Today there is virtually no disagreement as to the inevitability that “all of this” will end; people are even calculating who’s going to act how. What remains fundamental is just whether there will be anything to regenerate. A dismal conclusion suggests itself: the Soviet Union had opportunities for changes, although ultimately it went unreformed; Putin’s Russia doesn’t provide for mechanisms like that.
In the empire of the late Brezhnev that was breaking apart there were still professionals on TV, Andropov had in reserve the future “foremen of perestroika,” and the future creators of Vzglyad were toiling away in foreign broadcasting, since foreign broadcasting was less crude and more inventive than the usual propaganda “just for us.” The analog of foreign broadcasting today is Russia Today, which outdoes the federal channels for cynicism and straightforwardness.

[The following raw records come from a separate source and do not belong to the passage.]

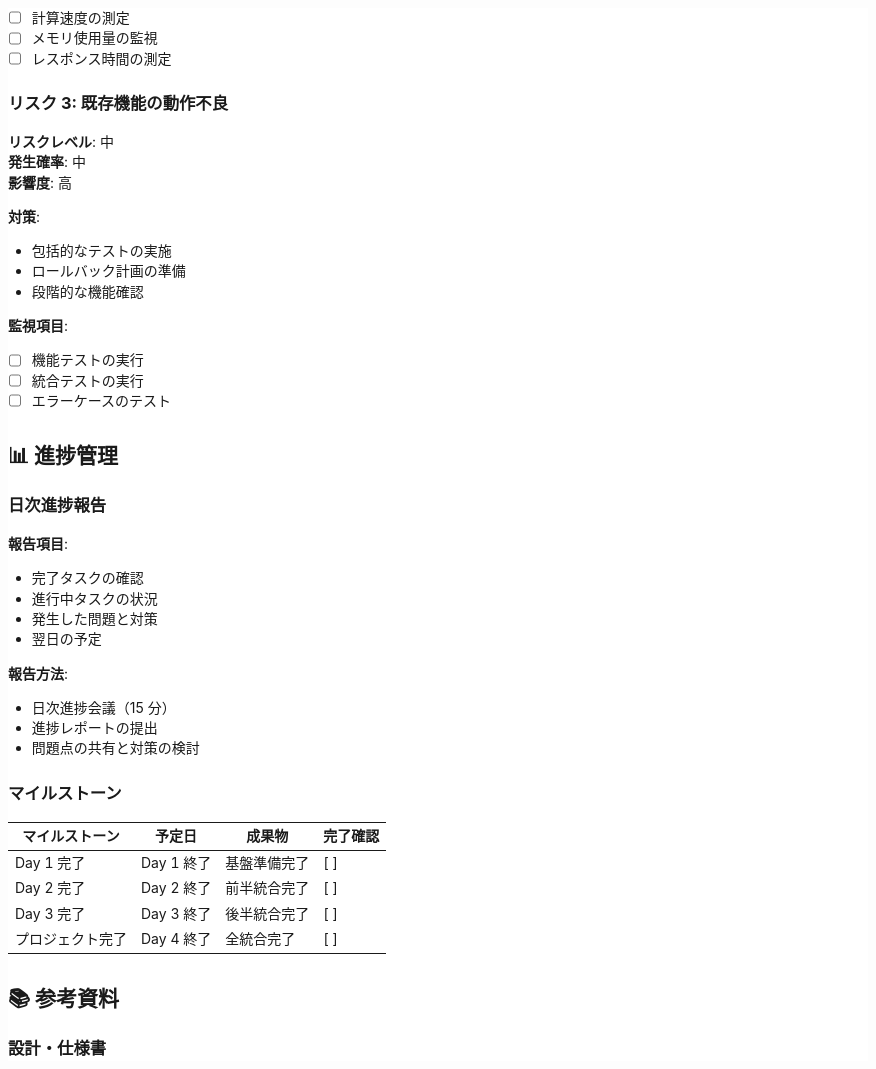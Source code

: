 - [ ] 計算速度の測定
- [ ] メモリ使用量の監視
- [ ] レスポンス時間の測定

### リスク 3: 既存機能の動作不良

**リスクレベル**: 中  
**発生確率**: 中  
**影響度**: 高

**対策**:

- 包括的なテストの実施
- ロールバック計画の準備
- 段階的な機能確認

**監視項目**:

- [ ] 機能テストの実行
- [ ] 統合テストの実行
- [ ] エラーケースのテスト

## 📊 進捗管理

### 日次進捗報告

**報告項目**:

- 完了タスクの確認
- 進行中タスクの状況
- 発生した問題と対策
- 翌日の予定

**報告方法**:

- 日次進捗会議（15 分）
- 進捗レポートの提出
- 問題点の共有と対策の検討

### マイルストーン

| マイルストーン   | 予定日     | 成果物       | 完了確認 |
| ---------------- | ---------- | ------------ | -------- |
| Day 1 完了       | Day 1 終了 | 基盤準備完了 | [ ]      |
| Day 2 完了       | Day 2 終了 | 前半統合完了 | [ ]      |
| Day 3 完了       | Day 3 終了 | 後半統合完了 | [ ]      |
| プロジェクト完了 | Day 4 終了 | 全統合完了   | [ ]      |

## 📚 参考資料

### 設計・仕様書
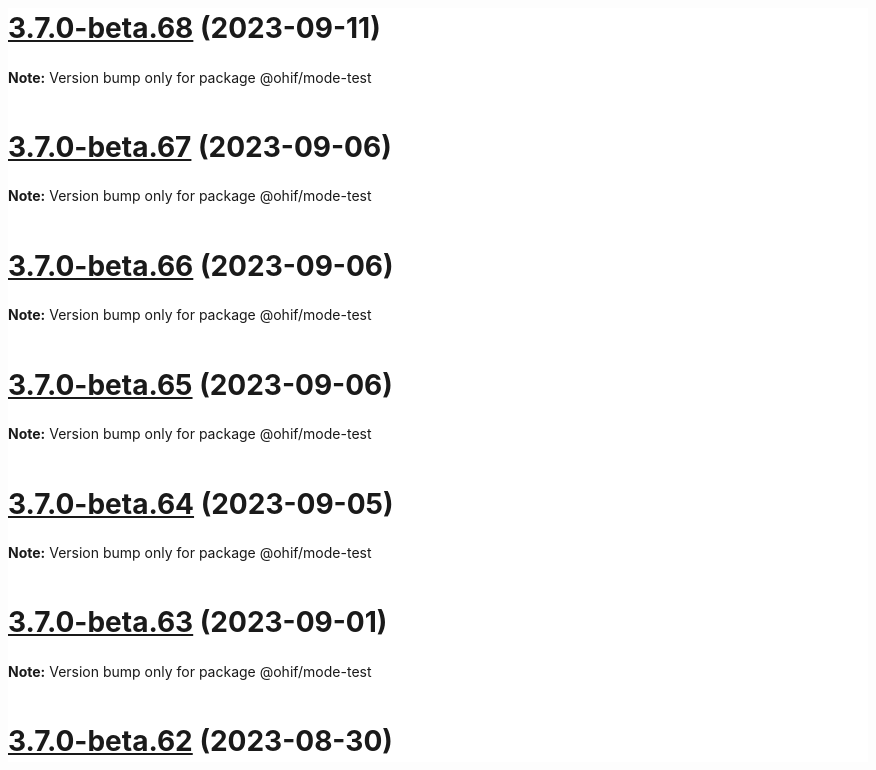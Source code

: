 
# [3.7.0-beta.68](https://github.com/OHIF/Viewers/compare/v3.7.0-beta.67...v3.7.0-beta.68) (2023-09-11)

**Note:** Version bump only for package @ohif/mode-test





# [3.7.0-beta.67](https://github.com/OHIF/Viewers/compare/v3.7.0-beta.66...v3.7.0-beta.67) (2023-09-06)

**Note:** Version bump only for package @ohif/mode-test





# [3.7.0-beta.66](https://github.com/OHIF/Viewers/compare/v3.7.0-beta.65...v3.7.0-beta.66) (2023-09-06)

**Note:** Version bump only for package @ohif/mode-test





# [3.7.0-beta.65](https://github.com/OHIF/Viewers/compare/v3.7.0-beta.64...v3.7.0-beta.65) (2023-09-06)

**Note:** Version bump only for package @ohif/mode-test





# [3.7.0-beta.64](https://github.com/OHIF/Viewers/compare/v3.7.0-beta.63...v3.7.0-beta.64) (2023-09-05)

**Note:** Version bump only for package @ohif/mode-test





# [3.7.0-beta.63](https://github.com/OHIF/Viewers/compare/v3.7.0-beta.62...v3.7.0-beta.63) (2023-09-01)

**Note:** Version bump only for package @ohif/mode-test





# [3.7.0-beta.62](https://github.com/OHIF/Viewers/compare/v3.7.0-beta.61...v3.7.0-beta.62) (2023-08-30)
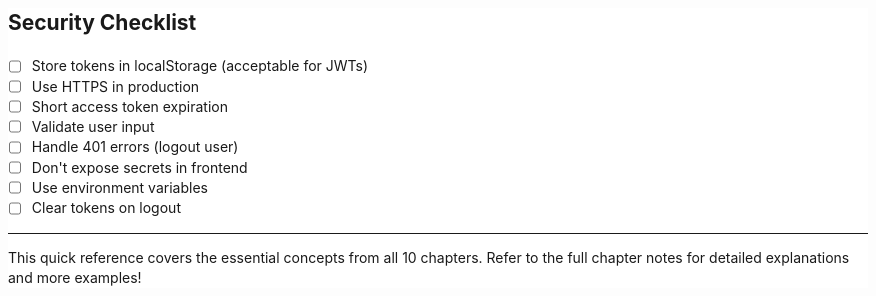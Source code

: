 
## Security Checklist

- [ ] Store tokens in localStorage (acceptable for JWTs)
- [ ] Use HTTPS in production
- [ ] Short access token expiration
- [ ] Validate user input
- [ ] Handle 401 errors (logout user)
- [ ] Don't expose secrets in frontend
- [ ] Use environment variables
- [ ] Clear tokens on logout

---

This quick reference covers the essential concepts from all 10 chapters. Refer to the full chapter notes for detailed explanations and more examples!

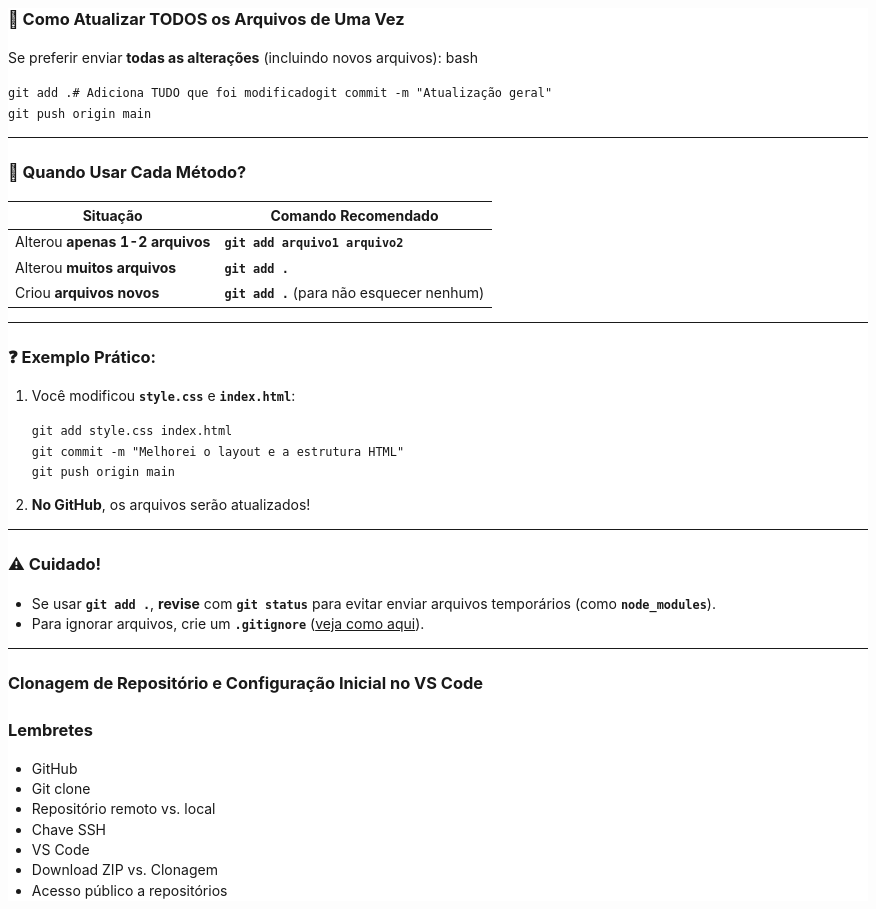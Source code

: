 ### **🚀 Como Atualizar TODOS os Arquivos de Uma Vez**

Se preferir enviar **todas as alterações** (incluindo novos arquivos): bash

```
git add .# Adiciona TUDO que foi modificadogit commit -m "Atualização geral"
git push origin main
```

---

### **📌 Quando Usar Cada Método?**

| **Situação** | **Comando Recomendado** |
| --- | --- |
| Alterou **apenas 1-2 arquivos** | **`git add arquivo1 arquivo2`** |
| Alterou **muitos arquivos** | **`git add .`** |
| Criou **arquivos novos** | **`git add .`** (para não esquecer nenhum) |

---

### **❓ Exemplo Prático:**

1. Você modificou **`style.css`** e **`index.html`**:
    
    ```
    git add style.css index.html
    git commit -m "Melhorei o layout e a estrutura HTML"
    git push origin main
    ```
    
2. **No GitHub**, os arquivos serão atualizados!

---

### **⚠️ Cuidado!**

- Se usar **`git add .`**, **revise** com **`git status`** para evitar enviar arquivos temporários (como **`node_modules`**).
- Para ignorar arquivos, crie um **`.gitignore`** ([veja como aqui](https://www.toptal.com/developers/gitignore)).

---

### Clonagem de Repositório e Configuração Inicial no VS Code

### Lembretes

- GitHub
- Git clone
- Repositório remoto vs. local
- Chave SSH
- VS Code
- Download ZIP vs. Clonagem
- Acesso público a repositórios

The last generation to trust television are now pensioners; present-day university students, the main beneficiaries of the changes, learn everything from their iPhone. The political field has been cleared and paved over, and there isn’t a single intellectual among advisors and potential successors. That is, it’s clear that someone is going to have to be Gorbachev (this time it will likely be someone from the economic bloc, where remnants of professionalism have survived), but it will be a bad Gorbachev. Much worse than the previous one.
That is, there won’t be any intermediate forms, nothing like a Soviet Vzglyad – kind of Soviet, but hard-hitting and pugnacious. There’s no one to organize a Thaw or Glasnost. The system has lost the last of its flexibility and transitioned to a rigid stage. Any successor will be swept away by the course of time, and swept away, like Kerensky, before he has time to undertake anything.
Any regime is under an obligation to think about its smooth transformation. Then there’s a chance that the country will at least survive as such. The total reluctance to hear the signals of the era are leading to one thing: the change of power turning into the nullification of everything. Brezhnev’s successors and pupils could retire peacefully, even head up the changes (as in fact happened); those who are getting old today have no chance of anything after Putin – only an eternal Putin, but that is a problematic chance.
Actually, that’s even better. As history shows, changes headed up by former bonzes and bosses lead to an impasse anyway. Perestroika fails for them, despite their subjective honesty and undisputed talent. The years 1985-1991 were interesting but spurious. It’s good they won’t be repeated.